*** Opening Records to use ***

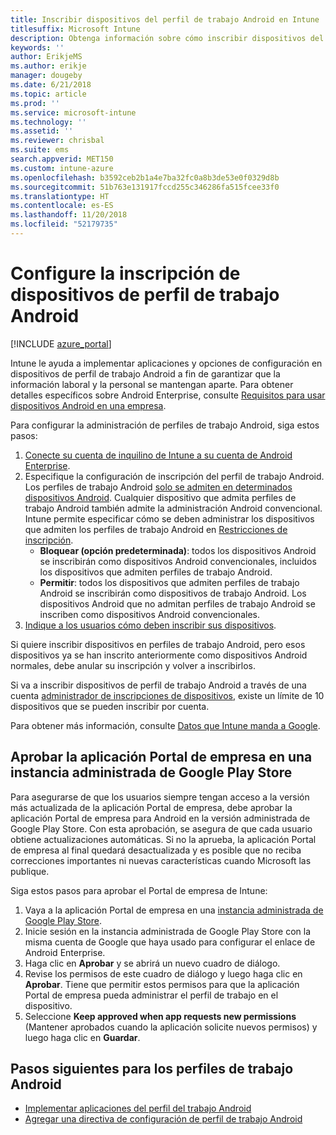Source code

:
```yaml
---
title: Inscribir dispositivos del perfil de trabajo Android en Intune
titlesuffix: Microsoft Intune
description: Obtenga información sobre cómo inscribir dispositivos del perfil de trabajo Android en Intune.
keywords: ''
author: ErikjeMS
ms.author: erikje
manager: dougeby
ms.date: 6/21/2018
ms.topic: article
ms.prod: ''
ms.service: microsoft-intune
ms.technology: ''
ms.assetid: ''
ms.reviewer: chrisbal
ms.suite: ems
search.appverid: MET150
ms.custom: intune-azure
ms.openlocfilehash: b3592ceb2b1a4e7ba32fc0a8b3de53e0f0329d8b
ms.sourcegitcommit: 51b763e131917fccd255c346286fa515fcee33f0
ms.translationtype: HT
ms.contentlocale: es-ES
ms.lasthandoff: 11/20/2018
ms.locfileid: "52179735"
---
```

# <a name="set-up-enrollment-of-android-work-profile-devices"></a>Configure la inscripción de dispositivos de perfil de trabajo Android

[!INCLUDE [azure_portal](./includes/azure_portal.md)]

Intune le ayuda a implementar aplicaciones y opciones de configuración en dispositivos de perfil de trabajo Android a fin de garantizar que la información laboral y la personal se mantengan aparte. Para obtener detalles específicos sobre Android Enterprise, consulte [Requisitos para usar dispositivos Android en una empresa](https://support.google.com/work/android/answer/6174145?hl=en&ref_topic=6151012).

Para configurar la administración de perfiles de trabajo Android, siga estos pasos:

1. [Conecte su cuenta de inquilino de Intune a su cuenta de Android Enterprise](connect-intune-android-enterprise.md).
2. Especifique la configuración de inscripción del perfil de trabajo Android. Los perfiles de trabajo Android [solo se admiten en determinados dispositivos Android](https://support.google.com/work/android/answer/6174145?hl=en&ref_topic=6151012%20style=%22target=new_window%22). Cualquier dispositivo que admita perfiles de trabajo Android también admite la administración Android convencional. Intune permite especificar cómo se deben administrar los dispositivos que admiten los perfiles de trabajo Android en [Restricciones de inscripción](enrollment-restrictions-set.md).
    - **Bloquear (opción predeterminada)**: todos los dispositivos Android se inscribirán como dispositivos Android convencionales, incluidos los dispositivos que admiten perfiles de trabajo Android.
    - **Permitir**: todos los dispositivos que admiten perfiles de trabajo Android se inscribirán como dispositivos de trabajo Android. Los dispositivos Android que no admitan perfiles de trabajo Android se inscriben como dispositivos Android convencionales.
3. [Indique a los usuarios cómo deben inscribir sus dispositivos](/intune-user-help/enroll-your-device-in-intune-android).


Si quiere inscribir dispositivos en perfiles de trabajo Android, pero esos dispositivos ya se han inscrito anteriormente como dispositivos Android normales, debe anular su inscripción y volver a inscribirlos.

Si va a inscribir dispositivos de perfil de trabajo Android a través de una cuenta [administrador de inscripciones de dispositivos](device-enrollment-manager-enroll.md), existe un límite de 10 dispositivos que se pueden inscribir por cuenta.

Para obtener más información, consulte [Datos que Intune manda a Google](data-intune-sends-to-google.md).

## <a name="approve-the-company-portal-app-in-the-managed-google-play-store"></a>Aprobar la aplicación Portal de empresa en una instancia administrada de Google Play Store

Para asegurarse de que los usuarios siempre tengan acceso a la versión más actualizada de la aplicación Portal de empresa, debe aprobar la aplicación Portal de empresa para Android en la versión administrada de Google Play Store. Con esta aprobación, se asegura de que cada usuario obtiene actualizaciones automáticas. Si no la aprueba, la aplicación Portal de empresa al final quedará desactualizada y es posible que no reciba correcciones importantes ni nuevas características cuando Microsoft las publique.

Siga estos pasos para aprobar el Portal de empresa de Intune:

1.  Vaya a la aplicación Portal de empresa en una [instancia administrada de Google Play Store](https://play.google.com/work/apps/details?id=com.microsoft.windowsintune.companyportal).
2.  Inicie sesión en la instancia administrada de Google Play Store con la misma cuenta de Google que haya usado para configurar el enlace de Android Enterprise.
3.  Haga clic en **Aprobar** y se abrirá un nuevo cuadro de diálogo.
4.  Revise los permisos de este cuadro de diálogo y luego haga clic en **Aprobar**. Tiene que permitir estos permisos para que la aplicación Portal de empresa pueda administrar el perfil de trabajo en el dispositivo.
5.  Seleccione **Keep approved when app requests new permissions** (Mantener aprobados cuando la aplicación solicite nuevos permisos) y luego haga clic en **Guardar**.

## <a name="next-steps-for-android-work-profiles"></a>Pasos siguientes para los perfiles de trabajo Android
- [Implementar aplicaciones del perfil del trabajo Android](apps-add-android-for-work.md)
- [Agregar una directiva de configuración de perfil de trabajo Android](device-profiles.md)

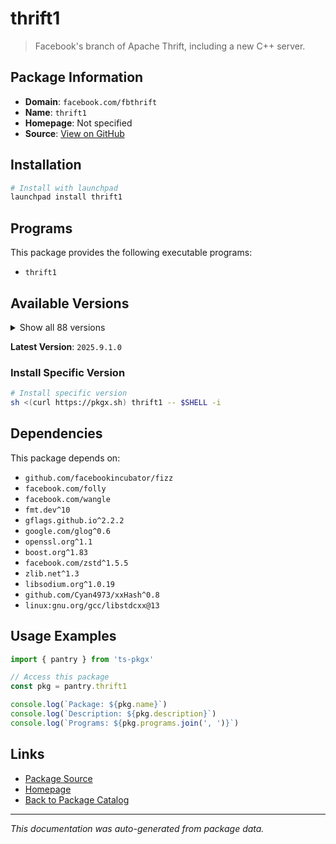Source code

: # thrift1

> Facebook's branch of Apache Thrift, including a new C++ server.

## Package Information

- **Domain**: `facebook.com/fbthrift`
- **Name**: `thrift1`
- **Homepage**: Not specified
- **Source**: [View on GitHub](https://github.com/pkgxdev/pantry/tree/main/projects/facebook.com/fbthrift/package.yml)

## Installation

```bash
# Install with launchpad
launchpad install thrift1
```

## Programs

This package provides the following executable programs:

- `thrift1`

## Available Versions

<details>
<summary>Show all 88 versions</summary>

- `2025.9.1.0`, `2025.8.4.0`, `2025.8.25.0`, `2025.8.18.0`, `2025.8.11.0`
- `2025.7.7.0`, `2025.7.28.0`, `2025.7.21.0`, `2025.7.14.0`, `2025.6.9.0`
- `2025.6.30.0`, `2025.6.23.0`, `2025.6.2.0`, `2025.6.16.0`, `2025.5.5.0`
- `2025.5.26.0`, `2025.5.19.0`, `2025.5.12.0`, `2025.4.7.0`, `2025.4.28.0`
- `2025.4.14.0`, `2025.3.31.0`, `2025.3.3.0`, `2025.3.24.0`, `2025.3.10.0`
- `2025.2.3.0`, `2025.2.24.0`, `2025.2.17.0`, `2025.2.10.0`, `2025.1.6.0`
- `2025.1.27.0`, `2025.1.20.0`, `2025.1.13.0`, `2024.9.30.0`, `2024.9.23.0`
- `2024.9.2.0`, `2024.9.16.0`, `2024.8.5.0`, `2024.8.26.0`, `2024.8.19.0`
- `2024.8.12.0`, `2024.7.8.0`, `2024.7.29.0`, `2024.7.22.0`, `2024.7.15.0`
- `2024.7.1.0`, `2024.6.3.0`, `2024.6.24.0`, `2024.6.17.0`, `2024.6.10.0`
- `2024.5.6.0`, `2024.5.20.0`, `2024.5.2.0`, `2024.5.13.0`, `2024.4.8.0`
- `2024.4.29.0`, `2024.4.22.0`, `2024.4.15.0`, `2024.4.1.0`, `2024.3.4.0`
- `2024.3.25.0`, `2024.3.18.0`, `2024.3.11.0`, `2024.2.5.0`, `2024.2.26.0`
- `2024.2.19.0`, `2024.2.12.0`, `2024.12.9.0`, `2024.12.30.0`, `2024.12.23.0`
- `2024.12.2.0`, `2024.12.16.0`, `2024.11.4.0`, `2024.11.25.0`, `2024.11.18.0`
- `2024.11.11.0`, `2024.10.7.0`, `2024.10.28.0`, `2024.10.21.0`, `2024.10.14.0`
- `2024.1.8.0`, `2024.1.29.0`, `2024.1.22.0`, `2024.1.15.0`, `2024.1.1.0`
- `2023.12.25.0`, `2023.12.18.0`, `2023.12.11.0`

</details>

**Latest Version**: `2025.9.1.0`

### Install Specific Version

```bash
# Install specific version
sh <(curl https://pkgx.sh) thrift1 -- $SHELL -i
```

## Dependencies

This package depends on:

- `github.com/facebookincubator/fizz`
- `facebook.com/folly`
- `facebook.com/wangle`
- `fmt.dev^10`
- `gflags.github.io^2.2.2`
- `google.com/glog^0.6`
- `openssl.org^1.1`
- `boost.org^1.83`
- `facebook.com/zstd^1.5.5`
- `zlib.net^1.3`
- `libsodium.org^1.0.19`
- `github.com/Cyan4973/xxHash^0.8`
- `linux:gnu.org/gcc/libstdcxx@13`

## Usage Examples

```typescript
import { pantry } from 'ts-pkgx'

// Access this package
const pkg = pantry.thrift1

console.log(`Package: ${pkg.name}`)
console.log(`Description: ${pkg.description}`)
console.log(`Programs: ${pkg.programs.join(', ')}`)
```

## Links

- [Package Source](https://github.com/pkgxdev/pantry/tree/main/projects/facebook.com/fbthrift/package.yml)
- [Homepage](#)
- [Back to Package Catalog](../../../package-catalog.md)

---

*This documentation was auto-generated from package data.*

*** Closing Records to use ***

Among the lines above, list those that contain the word "data".

== Solution ==
Para obtener más información, consulte [Datos que Intune manda a Google](data-intune-sends-to-google.md).
*This documentation was auto-generated from package data.*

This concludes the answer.